[Start of Attachment]
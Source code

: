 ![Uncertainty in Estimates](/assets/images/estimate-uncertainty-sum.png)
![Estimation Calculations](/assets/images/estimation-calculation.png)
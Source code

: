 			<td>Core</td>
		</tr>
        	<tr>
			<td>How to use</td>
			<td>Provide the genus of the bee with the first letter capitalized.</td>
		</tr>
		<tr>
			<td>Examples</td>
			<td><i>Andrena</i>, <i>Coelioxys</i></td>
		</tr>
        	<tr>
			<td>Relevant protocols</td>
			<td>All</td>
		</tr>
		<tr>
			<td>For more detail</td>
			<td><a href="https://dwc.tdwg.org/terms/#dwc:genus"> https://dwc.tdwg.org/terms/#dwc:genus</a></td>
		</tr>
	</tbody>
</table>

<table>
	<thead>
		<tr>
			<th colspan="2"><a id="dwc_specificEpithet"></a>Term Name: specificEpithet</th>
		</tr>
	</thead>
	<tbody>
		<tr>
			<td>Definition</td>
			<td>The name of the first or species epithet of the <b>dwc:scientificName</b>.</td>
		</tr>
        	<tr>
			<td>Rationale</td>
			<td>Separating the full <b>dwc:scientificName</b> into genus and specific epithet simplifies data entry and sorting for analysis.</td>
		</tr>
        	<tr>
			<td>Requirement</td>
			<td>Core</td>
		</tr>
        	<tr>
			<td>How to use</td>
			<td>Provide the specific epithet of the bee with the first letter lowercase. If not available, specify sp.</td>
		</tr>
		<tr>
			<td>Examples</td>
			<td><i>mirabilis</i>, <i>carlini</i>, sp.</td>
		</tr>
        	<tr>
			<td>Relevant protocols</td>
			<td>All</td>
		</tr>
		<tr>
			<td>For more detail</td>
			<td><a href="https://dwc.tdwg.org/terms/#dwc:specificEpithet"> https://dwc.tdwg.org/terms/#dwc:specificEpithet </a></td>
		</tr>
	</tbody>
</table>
[End of Attachment]
*Exercise description:* Every entry must be set down exactly, with nothing left out.

*Output of the task:*
Source code

: ![Uncertainty in Estimates](/assets/images/estimate-uncertainty-sum.png)
![Estimation Calculations](/assets/images/estimation-calculation.png)
Source code

: 			<td>Core</td>
		</tr>
        	<tr>
			<td>How to use</td>
			<td>Provide the genus of the bee with the first letter capitalized.</td>
		</tr>
		<tr>
			<td>Examples</td>
			<td><i>Andrena</i>, <i>Coelioxys</i></td>
		</tr>
        	<tr>
			<td>Relevant protocols</td>
			<td>All</td>
		</tr>
		<tr>
			<td>For more detail</td>
			<td><a href="https://dwc.tdwg.org/terms/#dwc:genus"> https://dwc.tdwg.org/terms/#dwc:genus</a></td>
		</tr>
	</tbody>
</table>

<table>
	<thead>
		<tr>
			<th colspan="2"><a id="dwc_specificEpithet"></a>Term Name: specificEpithet</th>
		</tr>
	</thead>
	<tbody>
		<tr>
			<td>Definition</td>
			<td>The name of the first or species epithet of the <b>dwc:scientificName</b>.</td>
		</tr>
        	<tr>
			<td>Rationale</td>
			<td>Separating the full <b>dwc:scientificName</b> into genus and specific epithet simplifies data entry and sorting for analysis.</td>
		</tr>
        	<tr>
			<td>Requirement</td>
			<td>Core</td>
		</tr>
        	<tr>
			<td>How to use</td>
			<td>Provide the specific epithet of the bee with the first letter lowercase. If not available, specify sp.</td>
		</tr>
		<tr>
			<td>Examples</td>
			<td><i>mirabilis</i>, <i>carlini</i>, sp.</td>
		</tr>
        	<tr>
			<td>Relevant protocols</td>
			<td>All</td>
		</tr>
		<tr>
			<td>For more detail</td>
			<td><a href="https://dwc.tdwg.org/terms/#dwc:specificEpithet"> https://dwc.tdwg.org/terms/#dwc:specificEpithet </a></td>
		</tr>
	</tbody>
</table>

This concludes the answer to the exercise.